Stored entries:
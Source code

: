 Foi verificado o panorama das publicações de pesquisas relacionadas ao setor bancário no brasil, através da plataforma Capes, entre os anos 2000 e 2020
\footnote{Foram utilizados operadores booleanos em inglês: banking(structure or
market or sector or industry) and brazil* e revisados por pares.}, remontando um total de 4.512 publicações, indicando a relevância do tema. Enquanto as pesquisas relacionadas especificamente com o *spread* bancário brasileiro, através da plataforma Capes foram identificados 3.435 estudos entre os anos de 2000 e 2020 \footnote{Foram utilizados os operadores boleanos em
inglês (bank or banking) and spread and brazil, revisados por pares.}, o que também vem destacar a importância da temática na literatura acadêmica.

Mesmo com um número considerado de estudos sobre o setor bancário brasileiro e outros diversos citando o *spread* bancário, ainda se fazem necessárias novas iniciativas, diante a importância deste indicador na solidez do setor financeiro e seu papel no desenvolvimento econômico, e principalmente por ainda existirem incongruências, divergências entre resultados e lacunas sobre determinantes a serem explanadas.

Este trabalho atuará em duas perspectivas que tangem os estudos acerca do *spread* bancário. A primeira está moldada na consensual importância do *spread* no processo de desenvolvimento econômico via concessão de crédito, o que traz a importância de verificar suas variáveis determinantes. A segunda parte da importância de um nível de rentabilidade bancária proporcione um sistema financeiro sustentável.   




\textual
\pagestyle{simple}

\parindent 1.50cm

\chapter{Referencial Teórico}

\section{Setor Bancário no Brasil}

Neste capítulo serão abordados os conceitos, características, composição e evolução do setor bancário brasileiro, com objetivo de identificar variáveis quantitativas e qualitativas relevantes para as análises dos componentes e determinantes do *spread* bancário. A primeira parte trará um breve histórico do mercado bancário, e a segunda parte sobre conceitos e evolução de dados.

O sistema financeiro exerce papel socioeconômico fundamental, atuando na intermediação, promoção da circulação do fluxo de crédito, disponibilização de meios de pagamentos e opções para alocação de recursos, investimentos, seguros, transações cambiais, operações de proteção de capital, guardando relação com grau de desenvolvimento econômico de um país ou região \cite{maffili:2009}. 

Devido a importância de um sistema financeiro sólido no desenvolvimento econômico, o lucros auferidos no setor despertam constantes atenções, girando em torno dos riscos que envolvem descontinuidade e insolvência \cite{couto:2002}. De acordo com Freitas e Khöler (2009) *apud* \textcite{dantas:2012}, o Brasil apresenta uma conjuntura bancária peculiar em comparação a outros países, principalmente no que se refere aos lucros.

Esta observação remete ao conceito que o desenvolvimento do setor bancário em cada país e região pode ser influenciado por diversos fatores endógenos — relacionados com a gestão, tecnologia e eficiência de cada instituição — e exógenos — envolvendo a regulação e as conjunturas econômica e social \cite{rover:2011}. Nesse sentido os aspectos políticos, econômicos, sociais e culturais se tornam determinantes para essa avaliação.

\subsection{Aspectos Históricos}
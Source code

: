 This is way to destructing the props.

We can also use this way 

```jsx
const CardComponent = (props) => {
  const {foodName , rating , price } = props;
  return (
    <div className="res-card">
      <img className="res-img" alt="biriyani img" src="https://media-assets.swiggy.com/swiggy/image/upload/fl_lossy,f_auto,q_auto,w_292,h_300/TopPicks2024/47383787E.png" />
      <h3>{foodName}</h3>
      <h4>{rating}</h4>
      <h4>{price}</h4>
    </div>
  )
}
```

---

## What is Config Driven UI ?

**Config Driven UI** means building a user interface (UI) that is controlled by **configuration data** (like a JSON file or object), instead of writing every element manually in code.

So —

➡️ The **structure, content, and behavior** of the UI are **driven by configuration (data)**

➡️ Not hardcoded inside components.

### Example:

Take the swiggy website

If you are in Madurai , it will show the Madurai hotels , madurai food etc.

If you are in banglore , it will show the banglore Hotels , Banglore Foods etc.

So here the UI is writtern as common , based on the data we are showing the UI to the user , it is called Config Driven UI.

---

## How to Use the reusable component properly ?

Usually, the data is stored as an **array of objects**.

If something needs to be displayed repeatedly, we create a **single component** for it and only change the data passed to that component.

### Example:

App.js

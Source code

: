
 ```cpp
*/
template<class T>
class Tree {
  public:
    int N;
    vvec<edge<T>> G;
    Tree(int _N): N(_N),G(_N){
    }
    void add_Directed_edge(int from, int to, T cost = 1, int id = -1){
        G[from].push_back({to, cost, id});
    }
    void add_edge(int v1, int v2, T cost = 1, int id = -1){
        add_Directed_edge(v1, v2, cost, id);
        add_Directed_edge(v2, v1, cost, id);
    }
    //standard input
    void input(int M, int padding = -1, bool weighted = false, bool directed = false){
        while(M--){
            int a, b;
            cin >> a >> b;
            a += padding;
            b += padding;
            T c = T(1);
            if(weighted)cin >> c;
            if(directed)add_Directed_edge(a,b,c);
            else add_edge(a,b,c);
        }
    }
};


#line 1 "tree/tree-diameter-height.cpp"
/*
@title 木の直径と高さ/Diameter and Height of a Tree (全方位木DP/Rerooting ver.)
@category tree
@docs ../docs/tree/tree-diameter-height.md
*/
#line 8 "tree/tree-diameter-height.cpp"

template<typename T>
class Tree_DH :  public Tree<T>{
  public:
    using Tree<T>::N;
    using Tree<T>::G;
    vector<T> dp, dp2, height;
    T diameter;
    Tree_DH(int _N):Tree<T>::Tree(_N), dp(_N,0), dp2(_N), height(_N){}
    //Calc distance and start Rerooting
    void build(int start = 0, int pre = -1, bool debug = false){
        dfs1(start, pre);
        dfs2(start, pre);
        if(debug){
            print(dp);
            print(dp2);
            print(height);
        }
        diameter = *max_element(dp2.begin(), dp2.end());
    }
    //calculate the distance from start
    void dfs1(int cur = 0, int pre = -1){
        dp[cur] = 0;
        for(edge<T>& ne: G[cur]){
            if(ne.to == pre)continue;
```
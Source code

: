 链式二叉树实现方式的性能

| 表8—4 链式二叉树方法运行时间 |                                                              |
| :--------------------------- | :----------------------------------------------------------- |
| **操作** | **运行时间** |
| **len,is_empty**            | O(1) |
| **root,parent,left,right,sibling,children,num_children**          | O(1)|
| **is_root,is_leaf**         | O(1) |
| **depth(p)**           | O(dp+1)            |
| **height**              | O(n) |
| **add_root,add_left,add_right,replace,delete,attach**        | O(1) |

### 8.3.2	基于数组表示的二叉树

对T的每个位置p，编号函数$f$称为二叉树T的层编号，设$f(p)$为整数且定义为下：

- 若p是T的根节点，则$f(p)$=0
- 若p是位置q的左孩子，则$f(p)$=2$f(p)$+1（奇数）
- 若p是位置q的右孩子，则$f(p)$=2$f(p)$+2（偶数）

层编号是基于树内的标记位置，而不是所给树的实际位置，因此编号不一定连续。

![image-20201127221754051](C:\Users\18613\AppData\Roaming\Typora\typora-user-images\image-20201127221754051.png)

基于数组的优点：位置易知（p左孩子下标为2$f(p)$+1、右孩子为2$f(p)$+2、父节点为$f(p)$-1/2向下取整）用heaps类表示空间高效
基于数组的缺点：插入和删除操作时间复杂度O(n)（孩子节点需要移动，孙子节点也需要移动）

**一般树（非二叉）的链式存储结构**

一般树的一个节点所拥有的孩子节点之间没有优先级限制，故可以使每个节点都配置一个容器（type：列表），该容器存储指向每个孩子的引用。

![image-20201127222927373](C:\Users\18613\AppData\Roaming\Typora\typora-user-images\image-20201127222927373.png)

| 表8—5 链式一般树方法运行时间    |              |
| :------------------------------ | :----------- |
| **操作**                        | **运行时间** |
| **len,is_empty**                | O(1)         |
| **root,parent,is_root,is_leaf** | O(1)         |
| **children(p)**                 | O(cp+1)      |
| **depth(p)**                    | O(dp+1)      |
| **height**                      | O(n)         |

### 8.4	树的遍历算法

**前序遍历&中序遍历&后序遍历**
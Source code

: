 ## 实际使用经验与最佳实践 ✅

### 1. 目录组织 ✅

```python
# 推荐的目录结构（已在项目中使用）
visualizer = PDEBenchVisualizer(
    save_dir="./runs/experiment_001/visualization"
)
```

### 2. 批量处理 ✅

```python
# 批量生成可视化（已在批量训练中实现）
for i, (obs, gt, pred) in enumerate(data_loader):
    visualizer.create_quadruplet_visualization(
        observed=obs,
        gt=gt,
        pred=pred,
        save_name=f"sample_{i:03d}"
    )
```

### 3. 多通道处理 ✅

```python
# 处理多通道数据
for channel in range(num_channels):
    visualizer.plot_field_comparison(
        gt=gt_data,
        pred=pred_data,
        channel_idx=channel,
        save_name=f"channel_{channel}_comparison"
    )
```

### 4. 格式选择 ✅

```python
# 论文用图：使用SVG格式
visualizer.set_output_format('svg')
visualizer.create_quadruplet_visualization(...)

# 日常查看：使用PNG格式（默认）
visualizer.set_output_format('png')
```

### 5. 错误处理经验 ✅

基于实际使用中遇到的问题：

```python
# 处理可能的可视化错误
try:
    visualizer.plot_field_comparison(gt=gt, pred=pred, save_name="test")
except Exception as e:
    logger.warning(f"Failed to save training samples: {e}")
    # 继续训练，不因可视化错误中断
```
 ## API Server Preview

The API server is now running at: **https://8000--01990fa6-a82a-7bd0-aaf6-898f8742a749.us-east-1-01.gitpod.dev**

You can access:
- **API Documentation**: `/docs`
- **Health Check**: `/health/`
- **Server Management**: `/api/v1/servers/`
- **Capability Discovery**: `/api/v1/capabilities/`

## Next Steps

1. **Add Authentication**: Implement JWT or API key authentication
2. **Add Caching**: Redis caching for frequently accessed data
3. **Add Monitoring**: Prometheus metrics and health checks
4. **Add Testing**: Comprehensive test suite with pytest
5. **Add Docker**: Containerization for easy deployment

*Instructions for the task*: Take the lines above from the first through the one containing "market or sector" and reproduce them exactly; include nothing else.

*Written answer*:
Source code

: Foi verificado o panorama das publicações de pesquisas relacionadas ao setor bancário no brasil, através da plataforma Capes, entre os anos 2000 e 2020
\footnote{Foram utilizados operadores booleanos em inglês: banking(structure or
market or sector or industry) and brazil* e revisados por pares.}, remontando um total de 4.512 publicações, indicando a relevância do tema. Enquanto as pesquisas relacionadas especificamente com o *spread* bancário brasileiro, através da plataforma Capes foram identificados 3.435 estudos entre os anos de 2000 e 2020 \footnote{Foram utilizados os operadores boleanos em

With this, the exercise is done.